◆ **ASSIGNED TASK**:
In the entries below, find the line with "当设备驱动程序使用 unlocked_ioctl 而不是标准的" and the line with "int (*fsync) (struct". Return those two lines and all lines between them, exactly.

(LISTED RECORDS Opens)

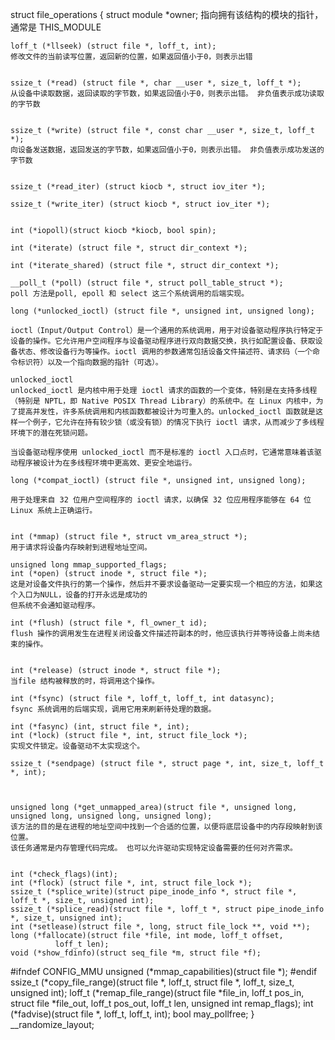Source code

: struct file_operations {
	struct module *owner;
    指向拥有该结构的模块的指针，通常是 THIS_MODULE

	loff_t (*llseek) (struct file *, loff_t, int);
    修改文件的当前读写位置，返回新的位置，如果返回值小于0，则表示出错


	ssize_t (*read) (struct file *, char __user *, size_t, loff_t *);
    从设备中读取数据，返回读取的字节数，如果返回值小于0，则表示出错。 非负值表示成功读取的字节数


	ssize_t (*write) (struct file *, const char __user *, size_t, loff_t *);
    向设备发送数据，返回发送的字节数，如果返回值小于0，则表示出错。 非负值表示成功发送的字节数


	ssize_t (*read_iter) (struct kiocb *, struct iov_iter *);

	ssize_t (*write_iter) (struct kiocb *, struct iov_iter *);


	int (*iopoll)(struct kiocb *kiocb, bool spin);

	int (*iterate) (struct file *, struct dir_context *);

	int (*iterate_shared) (struct file *, struct dir_context *);

	__poll_t (*poll) (struct file *, struct poll_table_struct *);
    poll 方法是poll, epoll 和 select 这三个系统调用的后端实现。

	long (*unlocked_ioctl) (struct file *, unsigned int, unsigned long);

    ioctl（Input/Output Control）是一个通用的系统调用，用于对设备驱动程序执行特定于设备的操作。它允许用户空间程序与设备驱动程序进行双向数据交换，执行如配置设备、获取设备状态、修改设备行为等操作。ioctl 调用的参数通常包括设备文件描述符、请求码（一个命令标识符）以及一个指向数据的指针（可选）。

    unlocked_ioctl
    unlocked_ioctl 是内核中用于处理 ioctl 请求的函数的一个变体，特别是在支持多线程（特别是 NPTL，即 Native POSIX Thread Library）的系统中。在 Linux 内核中，为了提高并发性，许多系统调用和内核函数都被设计为可重入的。unlocked_ioctl 函数就是这样一个例子，它允许在持有较少锁（或没有锁）的情况下执行 ioctl 请求，从而减少了多线程环境下的潜在死锁问题。

    当设备驱动程序使用 unlocked_ioctl 而不是标准的 ioctl 入口点时，它通常意味着该驱动程序被设计为在多线程环境中更高效、更安全地运行。

	long (*compat_ioctl) (struct file *, unsigned int, unsigned long);

    用于处理来自 32 位用户空间程序的 ioctl 请求，以确保 32 位应用程序能够在 64 位 Linux 系统上正确运行。


	int (*mmap) (struct file *, struct vm_area_struct *);
    用于请求将设备内存映射到进程地址空间。

	unsigned long mmap_supported_flags;
	int (*open) (struct inode *, struct file *);
    这是对设备文件执行的第一个操作，然后并不要求设备驱动一定要实现一个相应的方法，如果这个入口为NULL，设备的打开永远是成功的
    但系统不会通知驱动程序。

	int (*flush) (struct file *, fl_owner_t id);
    flush 操作的调用发生在进程关闭设备文件描述符副本的时，他应该执行并等待设备上尚未结束的操作。


	int (*release) (struct inode *, struct file *);
    当file 结构被释放的时，将调用这个操作。

	int (*fsync) (struct file *, loff_t, loff_t, int datasync);
    fsync 系统调用的后端实现，调用它用来刷新待处理的数据。

	int (*fasync) (int, struct file *, int);
	int (*lock) (struct file *, int, struct file_lock *);
    实现文件锁定。设备驱动不太实现这个。

	ssize_t (*sendpage) (struct file *, struct page *, int, size_t, loff_t *, int);



	unsigned long (*get_unmapped_area)(struct file *, unsigned long, unsigned long, unsigned long, unsigned long);
    该方法的目的是在进程的地址空间中找到一个合适的位置，以便将底层设备中的内存段映射到该位置。
    该任务通常是内存管理代码完成。 也可以允许驱动实现特定设备需要的任何对齐需求。


	int (*check_flags)(int);
	int (*flock) (struct file *, int, struct file_lock *);
	ssize_t (*splice_write)(struct pipe_inode_info *, struct file *, loff_t *, size_t, unsigned int);
	ssize_t (*splice_read)(struct file *, loff_t *, struct pipe_inode_info *, size_t, unsigned int);
	int (*setlease)(struct file *, long, struct file_lock **, void **);
	long (*fallocate)(struct file *file, int mode, loff_t offset,
			  loff_t len);
	void (*show_fdinfo)(struct seq_file *m, struct file *f);
#ifndef CONFIG_MMU
	unsigned (*mmap_capabilities)(struct file *);
#endif
	ssize_t (*copy_file_range)(struct file *, loff_t, struct file *,
			loff_t, size_t, unsigned int);
	loff_t (*remap_file_range)(struct file *file_in, loff_t pos_in,
				   struct file *file_out, loff_t pos_out,
				   loff_t len, unsigned int remap_flags);
	int (*fadvise)(struct file *, loff_t, loff_t, int);
	bool may_pollfree;
} __randomize_layout;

(LISTED RECORDS Closes)

◆ **ANSWER FOR THE TASK**:
    当设备驱动程序使用 unlocked_ioctl 而不是标准的 ioctl 入口点时，它通常意味着该驱动程序被设计为在多线程环境中更高效、更安全地运行。

	long (*compat_ioctl) (struct file *, unsigned int, unsigned long);

    用于处理来自 32 位用户空间程序的 ioctl 请求，以确保 32 位应用程序能够在 64 位 Linux 系统上正确运行。


	int (*mmap) (struct file *, struct vm_area_struct *);
    用于请求将设备内存映射到进程地址空间。

	unsigned long mmap_supported_flags;
	int (*open) (struct inode *, struct file *);
    这是对设备文件执行的第一个操作，然后并不要求设备驱动一定要实现一个相应的方法，如果这个入口为NULL，设备的打开永远是成功的
    但系统不会通知驱动程序。

	int (*flush) (struct file *, fl_owner_t id);
    flush 操作的调用发生在进程关闭设备文件描述符副本的时，他应该执行并等待设备上尚未结束的操作。


	int (*release) (struct inode *, struct file *);
    当file 结构被释放的时，将调用这个操作。

	int (*fsync) (struct file *, loff_t, loff_t, int datasync);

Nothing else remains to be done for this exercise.